**TASK DETAILS**:
Transcribe each line of the material with no alterations.

**SOURCE DATA**:

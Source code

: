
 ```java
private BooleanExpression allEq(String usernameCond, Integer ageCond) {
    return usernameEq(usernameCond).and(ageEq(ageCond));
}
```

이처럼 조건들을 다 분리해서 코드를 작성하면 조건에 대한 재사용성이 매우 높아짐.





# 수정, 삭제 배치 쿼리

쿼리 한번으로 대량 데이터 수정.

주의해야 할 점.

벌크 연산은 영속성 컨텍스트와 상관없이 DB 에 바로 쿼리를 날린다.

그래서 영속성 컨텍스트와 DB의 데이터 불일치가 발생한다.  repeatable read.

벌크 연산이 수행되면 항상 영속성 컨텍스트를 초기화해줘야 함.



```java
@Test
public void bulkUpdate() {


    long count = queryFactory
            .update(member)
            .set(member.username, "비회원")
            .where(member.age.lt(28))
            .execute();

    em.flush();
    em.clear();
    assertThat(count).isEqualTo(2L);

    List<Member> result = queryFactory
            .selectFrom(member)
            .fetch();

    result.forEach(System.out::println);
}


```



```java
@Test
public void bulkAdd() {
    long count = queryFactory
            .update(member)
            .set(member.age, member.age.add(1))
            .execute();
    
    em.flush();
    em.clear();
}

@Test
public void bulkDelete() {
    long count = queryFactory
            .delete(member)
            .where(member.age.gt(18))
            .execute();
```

**TASK ANSWER**:
Source code

:
 ```java
private BooleanExpression allEq(String usernameCond, Integer ageCond) {
    return usernameEq(usernameCond).and(ageEq(ageCond));
}
```

이처럼 조건들을 다 분리해서 코드를 작성하면 조건에 대한 재사용성이 매우 높아짐.





# 수정, 삭제 배치 쿼리

쿼리 한번으로 대량 데이터 수정.

주의해야 할 점.

벌크 연산은 영속성 컨텍스트와 상관없이 DB 에 바로 쿼리를 날린다.

그래서 영속성 컨텍스트와 DB의 데이터 불일치가 발생한다.  repeatable read.

벌크 연산이 수행되면 항상 영속성 컨텍스트를 초기화해줘야 함.



```java
@Test
public void bulkUpdate() {


    long count = queryFactory
            .update(member)
            .set(member.username, "비회원")
            .where(member.age.lt(28))
            .execute();

    em.flush();
    em.clear();
    assertThat(count).isEqualTo(2L);

    List<Member> result = queryFactory
            .selectFrom(member)
            .fetch();

    result.forEach(System.out::println);
}


```



```java
@Test
public void bulkAdd() {
    long count = queryFactory
            .update(member)
            .set(member.age, member.age.add(1))
            .execute();
    
    em.flush();
    em.clear();
}

@Test
public void bulkDelete() {
    long count = queryFactory
            .delete(member)
            .where(member.age.gt(18))
            .execute();
```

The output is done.